There are companies that specialize in assiting people do this in other states.

The OP did not seem to indicate his/her sentiment clearly either for or against it yet I sense many trying to find ways to prevent it.

Why?... I think SteveM9 touched on it.

RobertR1 (South Carolina)
Posts: 5,164
Posted:
Mary,
All I can say to that is, in SC my documents require 100% to change apportionments. I have been trying to find out for years, what happens if say a fire would destroy one of the buildings and it would fall in the river and could not be rebuilt under present regulations, how could the apportionment remain the same?

We also have a short sentence that says, The common property can not be partitioned. If you take some common property and give it to someone else for a elevator, that, to me is a partition. Someone else mentioned. If you alter the property it has to be with a stipulation you must put it back the way you found it. I wanted to put in an outside elevator for my wife. One of the considerations was it has to be taken out and restored when I sell or whoever sells. This was an elevator located partially on common and partially on limited common. Would this withstand a court challenge........I don't know.
SureshD
Posts: 268
Posted:
Many are assuming that the elevator or stairway is/would be external.

My first thoughts are that it would be internal making them truly joined and eliminating all the partition type arguements.

Admittedly there's not enough information to be sure either way.
RobertR1 (South Carolina)
Posts: 5,164
Posted:
Suresh,
No one is assuming anything like that. FYI anything that is not inside the walls of your condo is Common, inside, outside, on top or underneath. Some associations have descriptions defining utility services and some of these conduits have been deemed to be owners responsibility.

Steve says they do this all the time in the city. Not quite sure what he is insinuating, but no matter, his point is well taken and he seems to know what he is saying. I think the problem here is: can this condo allow this to happen, in the location wherever, and under all governing documents as outlined by the states.

And you are right Suresh, there is not enough information given and no means to validate what is given, you just have to give opinions and raise questions and hope the OP will be able to use some of what is posted....or not. But it is not the call of this site.
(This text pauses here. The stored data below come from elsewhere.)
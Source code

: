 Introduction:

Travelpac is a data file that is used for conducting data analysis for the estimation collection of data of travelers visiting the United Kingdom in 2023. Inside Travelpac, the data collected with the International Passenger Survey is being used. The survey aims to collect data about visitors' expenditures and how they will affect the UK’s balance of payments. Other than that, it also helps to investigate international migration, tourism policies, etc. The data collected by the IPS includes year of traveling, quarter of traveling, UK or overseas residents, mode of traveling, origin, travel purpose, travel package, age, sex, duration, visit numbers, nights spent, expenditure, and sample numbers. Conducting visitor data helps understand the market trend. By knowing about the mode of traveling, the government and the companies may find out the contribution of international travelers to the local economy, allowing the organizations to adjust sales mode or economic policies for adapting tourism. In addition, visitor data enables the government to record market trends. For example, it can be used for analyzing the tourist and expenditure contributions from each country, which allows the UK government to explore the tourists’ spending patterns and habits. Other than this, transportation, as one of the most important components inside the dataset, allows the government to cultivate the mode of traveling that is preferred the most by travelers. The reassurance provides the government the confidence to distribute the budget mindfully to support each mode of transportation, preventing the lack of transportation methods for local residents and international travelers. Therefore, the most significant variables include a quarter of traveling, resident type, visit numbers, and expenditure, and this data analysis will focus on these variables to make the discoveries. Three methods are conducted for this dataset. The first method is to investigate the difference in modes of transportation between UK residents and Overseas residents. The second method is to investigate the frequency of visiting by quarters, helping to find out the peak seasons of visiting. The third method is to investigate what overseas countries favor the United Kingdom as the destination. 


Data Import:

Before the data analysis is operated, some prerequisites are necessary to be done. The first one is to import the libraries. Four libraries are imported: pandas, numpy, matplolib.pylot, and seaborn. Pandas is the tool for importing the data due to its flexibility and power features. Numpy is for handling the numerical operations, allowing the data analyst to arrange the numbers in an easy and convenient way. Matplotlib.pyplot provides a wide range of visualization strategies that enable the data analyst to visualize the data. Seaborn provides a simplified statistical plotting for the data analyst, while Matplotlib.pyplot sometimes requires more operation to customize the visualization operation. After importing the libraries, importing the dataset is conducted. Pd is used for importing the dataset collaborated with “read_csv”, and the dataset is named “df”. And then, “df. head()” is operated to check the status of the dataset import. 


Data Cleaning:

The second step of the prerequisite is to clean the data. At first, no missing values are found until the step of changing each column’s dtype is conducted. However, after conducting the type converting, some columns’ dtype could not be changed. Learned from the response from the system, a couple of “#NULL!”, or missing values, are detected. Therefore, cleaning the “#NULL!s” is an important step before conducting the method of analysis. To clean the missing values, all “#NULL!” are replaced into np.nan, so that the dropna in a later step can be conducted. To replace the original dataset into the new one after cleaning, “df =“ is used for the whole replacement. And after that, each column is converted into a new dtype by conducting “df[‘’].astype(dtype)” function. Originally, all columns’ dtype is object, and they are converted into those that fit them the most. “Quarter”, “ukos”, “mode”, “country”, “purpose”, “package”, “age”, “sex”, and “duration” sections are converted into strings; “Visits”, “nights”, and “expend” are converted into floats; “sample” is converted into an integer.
There is an excellent article by a Goldberg out of Illinois, that writes a lot of condo stuff. If you run across it, you should read his synopsis of what you own where you buy a condo. In a nutshell, you own the right to live inside the dimensions of your unit as described by your exhibits to the CC&R's and the right to breath that air, and you own an apportioned share of everything else.........that's it.
AndersH (Arizona)
Posts: 30
Posted:
Thank you Glen, Robert, Tim, Jon, Steve, Mary and Suresh,

You have touched on many areas of concern and I appreciate your willingness to help in providing answers. I apoligize for being away from my computer yesterday, but this morning I read all of your postings. Here are some answers to your questions:
1. Each unit has 3 bedrooms.
2. I do not have any feelings for or against. I just want to follow the law.
3. Elevator/Stairs will be internal.
4. 100% vote needed for opportionments from our Articles of Incorporation.
5. Amendments of Articles require 75% vote.

With all of your suggestions we will take a closer look at our declaration and evaluate our options for a responce to the request. Thank you again for your help.